10Pines. I cani sciolti dell’equità

C’è chi li chiama gli stipendi fai da te, intendendo le retribuzioni per una determinata mansione decise da chi quella stessa mansione le svolge.

Accade in un’azienda argentina la 10Pines con sede a Buenos Aires, che sviluppa software e simili per grandi società internazionali, e che ha deciso, fin dalla sua fondazione nel 2010, di essere democratica e trasparente.

Per evitare l’eccessivo divario salariale tra i vertici e i dipendenti, come accade da decenni negli Usa e non solo, mette in atto la seguente prassi: ripartisce ogni anno il 50% dei profitti tra il personale costituito da 85 dipendenti, i quali, compresi i ‘capi’ (ma esclusi i nuovi assunti), si riuniscono 3 volte l’anno per le cosiddette rates meetings.

Si tratta di riunioni di valutazione, nel corso delle quali i dipendenti possono presentare la richiesta di un aumento del proprio stipendio che è apertamente discusso – nell’ambito di parametri concordati collegialmente – e deciso per maggioranza.

La struttura è orizzontale, vale a dire non esiste l’amministratore delegato o i manager ma figure senior definite “associato” o “master”.

Non vogliamo che siano i manager lontani dai processi creativi e progettuali a decidere le retribuzioni, ma deleghiamo il potere decisionale ai lavoratori che meglio di chiunque altro sanno cosa fare, come farlo e come migliorare” spiega Jorge Silva, co-fondatore e ‘master’ di 10Pines, a bbc.com.

L’iter

In entrata ogni candidato può negoziare il proprio stipendio (entro una misura prestabilita) – prosegue Silva- che viene discusso con i dipendenti che hanno un’esperienza simile in azienda e che possono dare il loro consenso alla richiesta.

Quindi si giunge al colloquio finale, quando il candidato incontra l’intero team di oltre 80 persone, per farsi conoscere e conoscere le dinamiche aziendali.
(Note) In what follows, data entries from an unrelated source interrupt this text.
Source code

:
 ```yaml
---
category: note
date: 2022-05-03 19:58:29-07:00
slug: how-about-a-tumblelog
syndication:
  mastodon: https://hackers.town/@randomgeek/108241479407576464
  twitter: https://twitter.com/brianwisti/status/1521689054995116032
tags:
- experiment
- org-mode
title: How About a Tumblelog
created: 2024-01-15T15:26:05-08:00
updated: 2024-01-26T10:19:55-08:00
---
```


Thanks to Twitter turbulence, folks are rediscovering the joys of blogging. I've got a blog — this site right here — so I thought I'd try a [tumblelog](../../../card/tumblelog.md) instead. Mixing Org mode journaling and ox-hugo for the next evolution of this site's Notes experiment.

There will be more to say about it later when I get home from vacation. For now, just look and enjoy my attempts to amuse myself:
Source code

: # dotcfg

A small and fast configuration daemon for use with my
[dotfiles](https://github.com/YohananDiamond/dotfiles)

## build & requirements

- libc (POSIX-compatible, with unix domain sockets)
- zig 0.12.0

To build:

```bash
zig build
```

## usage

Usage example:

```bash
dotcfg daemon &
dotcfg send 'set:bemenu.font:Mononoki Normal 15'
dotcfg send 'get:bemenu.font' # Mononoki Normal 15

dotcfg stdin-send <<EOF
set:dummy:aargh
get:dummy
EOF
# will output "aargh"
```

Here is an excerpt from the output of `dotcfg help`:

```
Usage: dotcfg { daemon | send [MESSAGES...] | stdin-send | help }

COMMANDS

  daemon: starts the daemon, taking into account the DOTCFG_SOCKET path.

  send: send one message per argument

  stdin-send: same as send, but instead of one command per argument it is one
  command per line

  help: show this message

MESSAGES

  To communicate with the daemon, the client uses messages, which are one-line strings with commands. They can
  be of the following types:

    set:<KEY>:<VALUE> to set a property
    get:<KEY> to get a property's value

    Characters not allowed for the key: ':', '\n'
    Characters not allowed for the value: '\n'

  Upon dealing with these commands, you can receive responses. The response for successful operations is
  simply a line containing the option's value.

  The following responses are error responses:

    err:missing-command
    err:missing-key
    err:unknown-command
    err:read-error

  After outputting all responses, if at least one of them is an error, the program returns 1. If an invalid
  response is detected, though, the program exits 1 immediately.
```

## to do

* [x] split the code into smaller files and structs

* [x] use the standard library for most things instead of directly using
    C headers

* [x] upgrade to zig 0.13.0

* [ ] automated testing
Quel che conta per riuscire a essere assunti, specifica il co-fondatore, non è “essere un genio” ma la capacità di adattamento alla squadra, “senza creare tensioni”.

Prova non facile il colloquio finale, ammette lo stessa Silva, per i caratteri timidi e introversi e che può creare anche “un naturale pregiudizio delle dinamiche del gruppo nelle quali le persone prendono decisioni che come individuo non prenderebbero, sollevando problemi sulla diversità e  l’inclusione”.

Dopo un periodo di prova di 3 mesi il neo-assutno si unisce al resto del gruppo e partecipa alle riunioni mensili durante le quali si prendono le decisioni chiavi per l’azienda e ai rates meeting”.

Sociocrazia

Il sistema adottato da 10Pines ha un nome preciso sociocrazia, coniato nel XIX secolo dal filosofo e padre della sociologia e del positivismo, Auguste Comte (1798 – 1857) dalla crasi tra “sociologia e democrazia”. Comte, che con tale fenomeno si riferisce alla politica, teorizza che  sociologi  e scienziati di diverse discipline,  grazie alla conoscenza sull’uomo e su i suoi sistemi sociali,  possano dare risposte più efficaci alle esigenze dei cittadini.

Passata attraverso varie elaborazioni di pensiero, oggi per sociocrazia (o Governance Dinamica) s’intende un sistema in grado di creare organizzazioni e imprese produttive con il coinvolgimento di tutti i suoi componenti uniti da un rapporto di collaborazione, conoscenza e uno scopo comune, per cui la fase decisionale si compie con il consenso più che con il voto di maggioranza.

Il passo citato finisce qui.